++++ DATA SUPPLIED ++++

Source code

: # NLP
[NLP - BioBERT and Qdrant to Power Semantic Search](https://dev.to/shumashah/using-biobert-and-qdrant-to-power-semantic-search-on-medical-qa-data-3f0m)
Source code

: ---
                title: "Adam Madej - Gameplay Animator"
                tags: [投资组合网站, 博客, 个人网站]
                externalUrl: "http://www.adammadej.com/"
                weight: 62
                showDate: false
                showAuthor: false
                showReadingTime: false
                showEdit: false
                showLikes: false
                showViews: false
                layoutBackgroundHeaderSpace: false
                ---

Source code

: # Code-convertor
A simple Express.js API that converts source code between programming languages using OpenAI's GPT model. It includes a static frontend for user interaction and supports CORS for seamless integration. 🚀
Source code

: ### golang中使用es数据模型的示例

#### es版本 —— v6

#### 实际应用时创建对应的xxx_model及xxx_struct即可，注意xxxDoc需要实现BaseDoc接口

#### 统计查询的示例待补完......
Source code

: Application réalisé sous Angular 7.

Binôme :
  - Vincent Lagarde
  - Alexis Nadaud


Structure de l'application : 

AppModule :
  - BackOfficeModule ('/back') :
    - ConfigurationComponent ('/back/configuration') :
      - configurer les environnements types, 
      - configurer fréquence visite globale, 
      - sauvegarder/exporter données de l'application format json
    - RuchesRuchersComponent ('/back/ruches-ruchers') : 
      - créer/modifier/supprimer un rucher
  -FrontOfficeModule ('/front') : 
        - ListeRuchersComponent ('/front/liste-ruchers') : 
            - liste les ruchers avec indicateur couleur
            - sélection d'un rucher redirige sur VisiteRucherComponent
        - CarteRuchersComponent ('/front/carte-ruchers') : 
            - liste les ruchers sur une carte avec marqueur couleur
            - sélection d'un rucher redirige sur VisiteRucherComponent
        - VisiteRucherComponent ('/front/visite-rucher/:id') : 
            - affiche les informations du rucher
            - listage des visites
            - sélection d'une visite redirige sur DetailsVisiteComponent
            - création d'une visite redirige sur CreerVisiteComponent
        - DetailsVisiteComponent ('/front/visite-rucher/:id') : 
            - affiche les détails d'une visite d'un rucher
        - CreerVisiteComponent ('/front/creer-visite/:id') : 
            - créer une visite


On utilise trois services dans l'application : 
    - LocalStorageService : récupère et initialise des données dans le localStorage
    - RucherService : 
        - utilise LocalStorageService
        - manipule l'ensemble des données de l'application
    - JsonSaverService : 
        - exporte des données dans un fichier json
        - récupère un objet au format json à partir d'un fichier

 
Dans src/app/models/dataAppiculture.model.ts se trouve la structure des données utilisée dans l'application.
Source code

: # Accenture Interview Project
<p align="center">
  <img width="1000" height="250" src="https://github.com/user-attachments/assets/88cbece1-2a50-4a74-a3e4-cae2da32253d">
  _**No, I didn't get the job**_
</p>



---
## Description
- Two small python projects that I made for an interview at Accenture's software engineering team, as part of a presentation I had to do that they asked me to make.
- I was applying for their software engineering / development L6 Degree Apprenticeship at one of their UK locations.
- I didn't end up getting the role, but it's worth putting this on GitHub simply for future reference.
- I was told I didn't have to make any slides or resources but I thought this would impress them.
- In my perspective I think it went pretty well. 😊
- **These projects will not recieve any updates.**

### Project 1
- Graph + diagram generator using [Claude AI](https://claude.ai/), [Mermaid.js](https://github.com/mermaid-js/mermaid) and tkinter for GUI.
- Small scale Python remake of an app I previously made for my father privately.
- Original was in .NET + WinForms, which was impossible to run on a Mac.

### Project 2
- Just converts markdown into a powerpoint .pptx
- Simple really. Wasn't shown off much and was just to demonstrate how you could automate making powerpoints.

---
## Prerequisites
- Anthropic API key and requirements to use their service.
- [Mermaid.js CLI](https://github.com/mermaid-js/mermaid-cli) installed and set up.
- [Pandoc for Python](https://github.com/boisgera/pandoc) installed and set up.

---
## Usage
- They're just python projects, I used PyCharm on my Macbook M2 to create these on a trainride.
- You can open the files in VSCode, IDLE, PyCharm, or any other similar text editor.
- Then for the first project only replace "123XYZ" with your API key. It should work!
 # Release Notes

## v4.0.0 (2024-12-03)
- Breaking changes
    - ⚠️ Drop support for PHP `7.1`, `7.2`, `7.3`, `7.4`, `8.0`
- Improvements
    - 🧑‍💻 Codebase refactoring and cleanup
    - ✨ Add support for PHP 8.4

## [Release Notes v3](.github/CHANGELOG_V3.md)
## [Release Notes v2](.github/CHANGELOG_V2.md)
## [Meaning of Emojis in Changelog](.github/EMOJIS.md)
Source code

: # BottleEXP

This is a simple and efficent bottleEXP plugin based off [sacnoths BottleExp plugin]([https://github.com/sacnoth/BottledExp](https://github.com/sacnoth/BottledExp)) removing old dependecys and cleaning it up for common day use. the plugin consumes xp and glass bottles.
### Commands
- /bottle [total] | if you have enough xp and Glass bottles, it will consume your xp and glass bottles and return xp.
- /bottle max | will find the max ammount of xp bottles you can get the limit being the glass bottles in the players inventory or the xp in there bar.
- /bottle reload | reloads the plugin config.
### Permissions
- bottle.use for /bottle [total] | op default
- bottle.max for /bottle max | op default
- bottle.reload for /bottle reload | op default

++++

- [TASK BRIEF]: Repeat the records word for word.

- [EXERCISE RESULT]:
Source code

: # NLP
[NLP - BioBERT and Qdrant to Power Semantic Search](https://dev.to/shumashah/using-biobert-and-qdrant-to-power-semantic-search-on-medical-qa-data-3f0m)
Source code

: ---
                title: "Adam Madej - Gameplay Animator"
                tags: [投资组合网站, 博客, 个人网站]
                externalUrl: "http://www.adammadej.com/"
                weight: 62
                showDate: false
                showAuthor: false
                showReadingTime: false
                showEdit: false
                showLikes: false
                showViews: false
                layoutBackgroundHeaderSpace: false
                ---

Source code

: # Code-convertor
A simple Express.js API that converts source code between programming languages using OpenAI's GPT model. It includes a static frontend for user interaction and supports CORS for seamless integration. 🚀
Source code

: ### golang中使用es数据模型的示例

#### es版本 —— v6

#### 实际应用时创建对应的xxx_model及xxx_struct即可，注意xxxDoc需要实现BaseDoc接口

#### 统计查询的示例待补完......
Source code

: Application réalisé sous Angular 7.

Binôme :
  - Vincent Lagarde
  - Alexis Nadaud


Structure de l'application : 

AppModule :
  - BackOfficeModule ('/back') :
    - ConfigurationComponent ('/back/configuration') :
      - configurer les environnements types, 
      - configurer fréquence visite globale, 
      - sauvegarder/exporter données de l'application format json
    - RuchesRuchersComponent ('/back/ruches-ruchers') : 
      - créer/modifier/supprimer un rucher
  -FrontOfficeModule ('/front') : 
        - ListeRuchersComponent ('/front/liste-ruchers') : 
            - liste les ruchers avec indicateur couleur
            - sélection d'un rucher redirige sur VisiteRucherComponent
        - CarteRuchersComponent ('/front/carte-ruchers') : 
            - liste les ruchers sur une carte avec marqueur couleur
            - sélection d'un rucher redirige sur VisiteRucherComponent
        - VisiteRucherComponent ('/front/visite-rucher/:id') : 
            - affiche les informations du rucher
            - listage des visites
            - sélection d'une visite redirige sur DetailsVisiteComponent
            - création d'une visite redirige sur CreerVisiteComponent
        - DetailsVisiteComponent ('/front/visite-rucher/:id') : 
            - affiche les détails d'une visite d'un rucher
        - CreerVisiteComponent ('/front/creer-visite/:id') : 
            - créer une visite


On utilise trois services dans l'application : 
    - LocalStorageService : récupère et initialise des données dans le localStorage
    - RucherService : 
        - utilise LocalStorageService
        - manipule l'ensemble des données de l'application
    - JsonSaverService : 
        - exporte des données dans un fichier json
        - récupère un objet au format json à partir d'un fichier

 
Dans src/app/models/dataAppiculture.model.ts se trouve la structure des données utilisée dans l'application.
Source code

: # Accenture Interview Project
<p align="center">
  <img width="1000" height="250" src="https://github.com/user-attachments/assets/88cbece1-2a50-4a74-a3e4-cae2da32253d">
  _**No, I didn't get the job**_
</p>



---
## Description
- Two small python projects that I made for an interview at Accenture's software engineering team, as part of a presentation I had to do that they asked me to make.
- I was applying for their software engineering / development L6 Degree Apprenticeship at one of their UK locations.
- I didn't end up getting the role, but it's worth putting this on GitHub simply for future reference.
- I was told I didn't have to make any slides or resources but I thought this would impress them.
- In my perspective I think it went pretty well. 😊
- **These projects will not recieve any updates.**

### Project 1
- Graph + diagram generator using [Claude AI](https://claude.ai/), [Mermaid.js](https://github.com/mermaid-js/mermaid) and tkinter for GUI.
- Small scale Python remake of an app I previously made for my father privately.
- Original was in .NET + WinForms, which was impossible to run on a Mac.

### Project 2
- Just converts markdown into a powerpoint .pptx
- Simple really. Wasn't shown off much and was just to demonstrate how you could automate making powerpoints.

---
## Prerequisites
- Anthropic API key and requirements to use their service.
- [Mermaid.js CLI](https://github.com/mermaid-js/mermaid-cli) installed and set up.
- [Pandoc for Python](https://github.com/boisgera/pandoc) installed and set up.

---
## Usage
- They're just python projects, I used PyCharm on my Macbook M2 to create these on a trainride.
- You can open the files in VSCode, IDLE, PyCharm, or any other similar text editor.
- Then for the first project only replace "123XYZ" with your API key. It should work!
 # Release Notes

## v4.0.0 (2024-12-03)
- Breaking changes
    - ⚠️ Drop support for PHP `7.1`, `7.2`, `7.3`, `7.4`, `8.0`
- Improvements
    - 🧑‍💻 Codebase refactoring and cleanup
    - ✨ Add support for PHP 8.4

## [Release Notes v3](.github/CHANGELOG_V3.md)
## [Release Notes v2](.github/CHANGELOG_V2.md)
## [Meaning of Emojis in Changelog](.github/EMOJIS.md)
Source code

: # BottleEXP

This is a simple and efficent bottleEXP plugin based off [sacnoths BottleExp plugin]([https://github.com/sacnoth/BottledExp](https://github.com/sacnoth/BottledExp)) removing old dependecys and cleaning it up for common day use. the plugin consumes xp and glass bottles.
### Commands
- /bottle [total] | if you have enough xp and Glass bottles, it will consume your xp and glass bottles and return xp.
- /bottle max | will find the max ammount of xp bottles you can get the limit being the glass bottles in the players inventory or the xp in there bar.
- /bottle reload | reloads the plugin config.
### Permissions
- bottle.use for /bottle [total] | op default
- bottle.max for /bottle max | op default
- bottle.reload for /bottle reload | op default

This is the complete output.